Microalbuminuria has been generally regarded as a marker of generalized vascular endothelial impairment [32]. Xiang et al. [33] reported endothelial dysfunction exists in euthyroidism patients with Hashimoto's disease and autoimmune reactivity, indicating TPOAb might be responsible for the endothelial dysfunction and the subsequent microalbuminuria. However, our data showed the link with microalbuminuria was roughly similar for FT3 with and without TPOAb. This demonstrates that the effect of FT3 on microalbuminuria might be independent of thyroid autoimmunity. Additionally, increasing evidence shows that systemic and vascular low-grade inflammation, as reflected by increased serum concentration of hs-CRP, may provide a mechanism for the pathogenesis of microalbuminuria [34]. However, we found FT3 inversely associated with microalbuminuria either in subjects with hs-CRP ≥ 3.0 mg/L or <3.0 mg/L, indicating that the association between FT3 and microalbuminuria cannot be explained by systemic inflammation.

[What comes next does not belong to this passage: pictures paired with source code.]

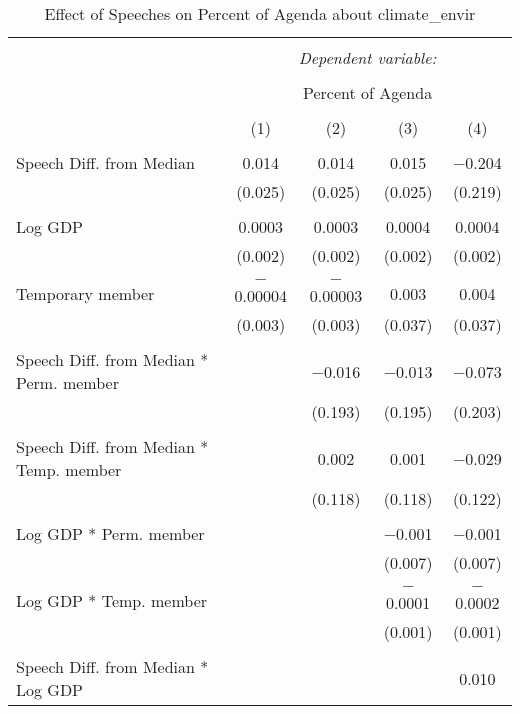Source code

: 
\begin{table}[!htbp] \centering 
  \caption{Effect of Speeches on Percent of Agenda about climate_envir} 
  \label{} 
\begin{tabular}{@{\extracolsep{5pt}}lcccc} 
\\[-1.8ex]\hline 
\hline \\[-1.8ex] 
 & \multicolumn{4}{c}{\textit{Dependent variable:}} \\ 
\cline{2-5} 
\\[-1.8ex] & \multicolumn{4}{c}{Percent of Agenda} \\ 
\\[-1.8ex] & (1) & (2) & (3) & (4)\\ 
\hline \\[-1.8ex] 
 Speech Diff. from Median & 0.014 & 0.014 & 0.015 & $-$0.204 \\ 
  & (0.025) & (0.025) & (0.025) & (0.219) \\ 
  & & & & \\ 
 Log GDP & 0.0003 & 0.0003 & 0.0004 & 0.0004 \\ 
  & (0.002) & (0.002) & (0.002) & (0.002) \\ 
  & & & & \\ 
 Temporary member & $-$0.00004 & $-$0.00003 & 0.003 & 0.004 \\ 
  & (0.003) & (0.003) & (0.037) & (0.037) \\ 
  & & & & \\ 
 Speech Diff. from Median * Perm. member &  & $-$0.016 & $-$0.013 & $-$0.073 \\ 
  &  & (0.193) & (0.195) & (0.203) \\ 
  & & & & \\ 
 Speech Diff. from Median * Temp. member &  & 0.002 & 0.001 & $-$0.029 \\ 
  &  & (0.118) & (0.118) & (0.122) \\ 
  & & & & \\ 
 Log GDP * Perm. member &  &  & $-$0.001 & $-$0.001 \\ 
  &  &  & (0.007) & (0.007) \\ 
  & & & & \\ 
 Log GDP * Temp. member &  &  & $-$0.0001 & $-$0.0002 \\ 
  &  &  & (0.001) & (0.001) \\ 
  & & & & \\ 
 Speech Diff. from Median * Log GDP &  &  &  & 0.010 \\ 

\end{tabular}
\end{table}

Our study was the first to report an independent association between FT3 concentration and microalbuminuria in a large population. Our study provided confirmatory evidence for the association between FT3 and microalbuminuria. However, limitations are unavoidable. Firstly, our study was cross-sectional designed, and no causal relationships can be established. Further longitudinal research is required to clarify the cause and effect relationships. Secondly, the urinary albumin excretion was measured on a morning spot-urine sample. We acknowledge that a 24 h urine sample would provide more stable measures for urinary albumin excretion. However, it was reported that the use of spot specimens for urinary albumin-to-creatinine ratio was more convenient for a large cohort survey and the results correlated well with 24 h urinary albumin excretion and could be used as a reliable alternative to 24 h urinary albumin excretion in large epidemiological research [35]. Thirdly, our study included only middle-aged and elderly subjects, and the results may not be applied to a general population with different age composition.

5. Conclusions

In summary, the present study shows inverse correlation between microalbuminuria, an established marker of generalized vascular endothelial impairment, and serum FT3. FT3 concentrations may play a role in the pathogenesis of microalbuminuria. Moreover, this inverse association also exists in subjects classified as being euthyroid, which implicates low normal thyroid function could adversely affect microalbuminuria even in euthyroidism. We therefore propose to consider FT3 levels in addition to Mets and other risk factors that are traditionally associated with microalbuminuria [5]. Further studies are needed to explore the mechanisms responsible for the correlation between FT3 and microalbuminuria.

Acknowledgments

The present study would not have been possible without the participation of the subjects. This study was supported by the grants from the Key Laboratory for Endocrine and Metabolic Diseases of Ministry of Health (1994DP131044), the National Clinical Research Center for Metabolic Disease of Ministry of Health (2013BAI09B13), the National Key New Drug Creation and Manufacturing Program of Ministry of Science and Technology (2012ZX09303006-001), and the Nature Science Foundation of China (no. 81270877).

Conflict of Interests

The authors declare that there is no conflict of interests regarding the publication of this paper.